Formé à La Gazette de Lausanne, François Gross avait été dans les années 1990 rédacteur en chef de Radio Suisse internationale à Berne et président de la section suisse de Reporters sans frontières.
Il reviendra à la presse écrite en 1970 comme rédacteur en chef de La Liberté. A cette époque, le quotidien fribourgeois «est encore un journal d’opinion catholique, affidé au parti conservateur catholique ainsi qu’à l’évêché qui nomme et contrôle son rédacteur ecclésiastique», écrit le journaliste Claude Chuard, journaliste à La Liberté de 1972 à 2010, dans son hommage à «celui qui a permis au journal d’être ce qu’il est devenu aujourd’hui».
«L’ancien rédacteur en chef s’est toujours méfié des amitiés incestueuses entre le trône et l’autel.» Patrice Favre
Dans ce contexte, François Gross entend faire de la Liberté «un quotidien d’information de qualité, catholique voire chrétien mais sans lien politique aucun». A son arrivée à la tête du journal cinq ans après la clôture du Concile Vatican II, en 1965, il «opère l’ouverture et la professionnalisation de La Liberté«, explique le Professeur émérite en histoire contemporaine de l’Université de Fribourg, Francis Python, dans les colonnes de La Liberté du jour. Et cela, «non sans réticence les dix premières années».
«Gross réussit à se faire respecter et à donner sa crédibilité au journal. Il intègre l’opinion libérale et socialiste tout en gardant son cap. C’est sa grande œuvre (…) Son excellente connaissance de la doctrine sociale de l’Eglise, sa conscience du poids nouveau des laïcs et son ouverture œcuménique lui ont permis d’exercer un ministère», explique l’historien.

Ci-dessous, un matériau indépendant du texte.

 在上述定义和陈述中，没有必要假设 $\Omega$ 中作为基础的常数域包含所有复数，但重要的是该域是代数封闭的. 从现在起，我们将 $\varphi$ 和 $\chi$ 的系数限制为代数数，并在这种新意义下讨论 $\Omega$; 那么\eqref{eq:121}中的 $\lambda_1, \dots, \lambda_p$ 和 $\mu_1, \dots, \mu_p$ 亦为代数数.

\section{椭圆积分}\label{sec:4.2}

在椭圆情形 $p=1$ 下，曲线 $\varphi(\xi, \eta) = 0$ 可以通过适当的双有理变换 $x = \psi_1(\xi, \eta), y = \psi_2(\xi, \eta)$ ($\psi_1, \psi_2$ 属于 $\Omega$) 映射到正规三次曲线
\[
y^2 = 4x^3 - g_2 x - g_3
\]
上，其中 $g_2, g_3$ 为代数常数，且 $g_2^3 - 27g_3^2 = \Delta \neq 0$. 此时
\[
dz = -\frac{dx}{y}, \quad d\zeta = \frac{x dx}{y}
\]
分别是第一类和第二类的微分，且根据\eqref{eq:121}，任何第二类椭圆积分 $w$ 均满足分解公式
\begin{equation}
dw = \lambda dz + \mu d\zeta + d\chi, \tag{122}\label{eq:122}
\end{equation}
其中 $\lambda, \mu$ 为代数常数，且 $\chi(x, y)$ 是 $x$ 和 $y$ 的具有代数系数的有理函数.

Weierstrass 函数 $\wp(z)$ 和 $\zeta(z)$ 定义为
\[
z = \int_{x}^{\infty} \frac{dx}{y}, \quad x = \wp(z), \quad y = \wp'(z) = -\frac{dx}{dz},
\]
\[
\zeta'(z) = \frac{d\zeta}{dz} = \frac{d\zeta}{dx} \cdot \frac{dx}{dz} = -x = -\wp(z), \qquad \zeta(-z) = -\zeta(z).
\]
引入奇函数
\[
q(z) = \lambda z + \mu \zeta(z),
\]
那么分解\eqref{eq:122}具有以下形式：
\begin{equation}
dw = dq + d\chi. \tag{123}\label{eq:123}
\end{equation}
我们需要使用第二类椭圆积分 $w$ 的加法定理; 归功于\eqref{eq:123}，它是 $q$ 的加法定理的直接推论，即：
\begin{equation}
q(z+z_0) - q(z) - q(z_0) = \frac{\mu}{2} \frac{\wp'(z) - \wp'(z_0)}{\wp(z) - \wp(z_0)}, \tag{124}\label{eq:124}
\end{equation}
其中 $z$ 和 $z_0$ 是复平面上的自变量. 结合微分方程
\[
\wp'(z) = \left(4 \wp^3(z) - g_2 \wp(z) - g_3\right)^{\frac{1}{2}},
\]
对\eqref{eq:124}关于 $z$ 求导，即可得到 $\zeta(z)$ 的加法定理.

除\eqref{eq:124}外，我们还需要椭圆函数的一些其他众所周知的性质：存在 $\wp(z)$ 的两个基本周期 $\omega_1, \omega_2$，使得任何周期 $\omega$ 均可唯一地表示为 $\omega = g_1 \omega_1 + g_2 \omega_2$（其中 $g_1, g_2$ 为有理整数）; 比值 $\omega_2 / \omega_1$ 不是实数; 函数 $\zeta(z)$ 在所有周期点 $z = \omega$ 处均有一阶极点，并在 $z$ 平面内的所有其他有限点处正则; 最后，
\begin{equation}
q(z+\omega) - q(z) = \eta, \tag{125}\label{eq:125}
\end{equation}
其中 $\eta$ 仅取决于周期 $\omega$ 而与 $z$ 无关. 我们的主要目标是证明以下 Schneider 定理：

Dans les années 1990, François Gross reprend la rédaction en chef de Radio Suisse internationale à Berne, et devient président de la section suisse de Reporters sans frontières. Journaliste de renom, il a enseigné à l’institut de journalisme de l’Université de Fribourg. Depuis 1996, il devient chroniqueur pour différents médias, dont L’Echo Magazine.
«En juin 2005 paraissait le premier Trait libre de François Gross», écrivait Patrice Favre, rédacteur en chef de l’Echo Magazine, le 10 décembre 2015. Jusqu’en octobre dernier, il «n’a cessé de dénoncer ceux qui puisent dans les bas-fonds racistes de l’âme humaine, le Front National en France ou l’UDC en Suisse. Pour François Gross, ce sont les ‘adeptes d’une idéologie nauséabonde'».

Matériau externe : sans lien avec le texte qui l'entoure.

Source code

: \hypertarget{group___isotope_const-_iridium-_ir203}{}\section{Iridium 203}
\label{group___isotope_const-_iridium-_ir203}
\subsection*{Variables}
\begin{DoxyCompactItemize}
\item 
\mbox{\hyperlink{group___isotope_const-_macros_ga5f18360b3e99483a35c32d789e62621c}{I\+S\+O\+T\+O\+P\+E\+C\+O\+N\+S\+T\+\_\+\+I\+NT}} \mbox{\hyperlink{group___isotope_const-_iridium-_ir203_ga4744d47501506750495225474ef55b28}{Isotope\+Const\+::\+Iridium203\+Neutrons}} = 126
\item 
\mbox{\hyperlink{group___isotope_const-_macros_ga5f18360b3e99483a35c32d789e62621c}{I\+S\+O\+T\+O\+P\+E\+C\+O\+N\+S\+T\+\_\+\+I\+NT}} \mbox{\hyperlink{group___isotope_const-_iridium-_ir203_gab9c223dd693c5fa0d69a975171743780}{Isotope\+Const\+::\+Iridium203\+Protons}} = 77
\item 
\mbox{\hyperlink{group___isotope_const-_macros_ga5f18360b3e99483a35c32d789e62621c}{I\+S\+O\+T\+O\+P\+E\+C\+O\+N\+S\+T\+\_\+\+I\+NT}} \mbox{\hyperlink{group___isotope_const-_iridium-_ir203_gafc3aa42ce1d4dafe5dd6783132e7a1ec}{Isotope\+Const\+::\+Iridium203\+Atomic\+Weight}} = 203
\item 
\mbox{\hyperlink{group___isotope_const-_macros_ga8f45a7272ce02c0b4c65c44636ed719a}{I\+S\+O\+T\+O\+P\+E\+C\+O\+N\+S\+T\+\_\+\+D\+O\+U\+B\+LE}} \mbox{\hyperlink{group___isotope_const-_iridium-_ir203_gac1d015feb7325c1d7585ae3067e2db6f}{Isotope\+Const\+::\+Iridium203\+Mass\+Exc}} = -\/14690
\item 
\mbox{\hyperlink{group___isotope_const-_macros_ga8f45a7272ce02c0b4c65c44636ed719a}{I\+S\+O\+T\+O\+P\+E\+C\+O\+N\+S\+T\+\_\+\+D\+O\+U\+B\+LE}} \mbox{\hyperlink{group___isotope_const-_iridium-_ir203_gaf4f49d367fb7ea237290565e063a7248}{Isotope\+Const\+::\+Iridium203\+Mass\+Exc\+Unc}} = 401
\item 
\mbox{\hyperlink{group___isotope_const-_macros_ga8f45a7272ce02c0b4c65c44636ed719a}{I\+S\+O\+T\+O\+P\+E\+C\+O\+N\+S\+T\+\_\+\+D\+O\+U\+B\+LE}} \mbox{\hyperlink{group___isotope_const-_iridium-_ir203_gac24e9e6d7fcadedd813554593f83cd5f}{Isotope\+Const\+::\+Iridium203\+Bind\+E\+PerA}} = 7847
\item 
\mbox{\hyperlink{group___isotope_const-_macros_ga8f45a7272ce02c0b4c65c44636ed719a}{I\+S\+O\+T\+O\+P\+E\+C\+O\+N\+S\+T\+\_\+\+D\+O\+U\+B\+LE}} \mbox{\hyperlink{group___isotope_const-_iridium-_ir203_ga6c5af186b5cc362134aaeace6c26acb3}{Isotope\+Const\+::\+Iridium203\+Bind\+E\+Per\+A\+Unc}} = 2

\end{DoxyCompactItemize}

«Ses traits (libres) les plus acérés, il les a décochés contre les banquiers et les puissances de l’argent, poursuit Patrice Favre. Il avait pour le capitalisme financier aujourd’hui triomphant le mépris d’un Emile Zola et les colères de Léon Bloy. Plus d’une fois, dans ces chroniques, il a critiqué les louvoiements d’un parti portant le «C» de chrétien dans son étiquette. Marqué par son enfance catholique à Lausanne, alors cité protestante, l’ancien rédacteur en chef s’est toujours méfié des amitiés incestueuses entre le trône et l’autel et il vomit tous les intégrismes. Mais il apprécie le pape François et a plus d’une fois regretté qu’il soit ‘plus applaudi qu’écouté».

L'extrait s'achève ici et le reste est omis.